[[ RECORDS FOR THE EXERCISE open ]]
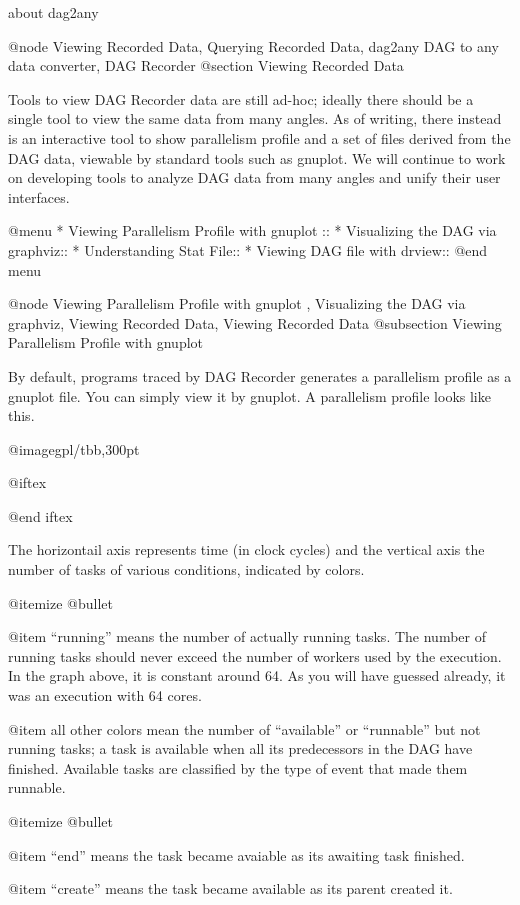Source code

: about dag2any

@node Viewing Recorded Data, Querying Recorded Data, dag2any DAG to any data converter, DAG Recorder
@section Viewing Recorded Data

Tools to view DAG Recorder data are still ad-hoc; ideally there should
be a single tool to view the same data from many angles.  As of writing,
there instead is an interactive tool to show parallelism profile and a
set of files derived from the DAG data, viewable by standard tools such as
gnuplot.  We will continue to work on developing tools to analyze DAG
data from many angles and unify their user interfaces.

@menu
* Viewing Parallelism Profile with gnuplot ::
* Visualizing the DAG via graphviz::
* Understanding Stat File::
* Viewing DAG file with drview::
@end menu

@node Viewing Parallelism Profile with gnuplot , Visualizing the DAG via graphviz, Viewing Recorded Data, Viewing Recorded Data
@subsection Viewing Parallelism Profile with gnuplot 

By default, programs traced by DAG Recorder generates a parallelism profile as a gnuplot file.  You can simply view it by gnuplot.  A parallelism profile looks like this.

@image{gpl/tbb,300pt}

@iftex


@end iftex

The horizontail axis represents time (in clock cycles) and the vertical
axis the number of tasks of various conditions, indicated by colors.

@itemize @bullet

@item ``running'' means the number of actually running tasks.
The number of running tasks should never exceed the number of workers used
by the execution.  In the graph above, it is constant around 64.  As you
will have guessed already, it was an execution with 64 cores.

@item all other colors mean the number of ``available'' or 
``runnable'' but not running tasks; a task is available when all its
predecessors in the DAG have finished.  Available tasks are classified
by the type of event that made them runnable.  

@itemize @bullet

@item ``end'' means the task became avaiable as its awaiting task finished.

@item ``create'' means the task became available as its parent created it.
[[ RECORDS FOR THE EXERCISE closed ]]
**EXERCISE DETAILS**
Print the records verbatim, without pictures.

**RESULT OF THE EXERCISE**
Source code

: about dag2any

@node Viewing Recorded Data, Querying Recorded Data, dag2any DAG to any data converter, DAG Recorder
@section Viewing Recorded Data

Tools to view DAG Recorder data are still ad-hoc; ideally there should
be a single tool to view the same data from many angles.  As of writing,
there instead is an interactive tool to show parallelism profile and a
set of files derived from the DAG data, viewable by standard tools such as
gnuplot.  We will continue to work on developing tools to analyze DAG
data from many angles and unify their user interfaces.

@menu
* Viewing Parallelism Profile with gnuplot ::
* Visualizing the DAG via graphviz::
* Understanding Stat File::
* Viewing DAG file with drview::
@end menu

@node Viewing Parallelism Profile with gnuplot , Visualizing the DAG via graphviz, Viewing Recorded Data, Viewing Recorded Data
@subsection Viewing Parallelism Profile with gnuplot 

By default, programs traced by DAG Recorder generates a parallelism profile as a gnuplot file.  You can simply view it by gnuplot.  A parallelism profile looks like this.

@image{gpl/tbb,300pt}

@iftex


@end iftex

The horizontail axis represents time (in clock cycles) and the vertical
axis the number of tasks of various conditions, indicated by colors.

@itemize @bullet

@item ``running'' means the number of actually running tasks.
The number of running tasks should never exceed the number of workers used
by the execution.  In the graph above, it is constant around 64.  As you
will have guessed already, it was an execution with 64 cores.

@item all other colors mean the number of ``available'' or 
``runnable'' but not running tasks; a task is available when all its
predecessors in the DAG have finished.  Available tasks are classified
by the type of event that made them runnable.  

@itemize @bullet

@item ``end'' means the task became avaiable as its awaiting task finished.

@item ``create'' means the task became available as its parent created it.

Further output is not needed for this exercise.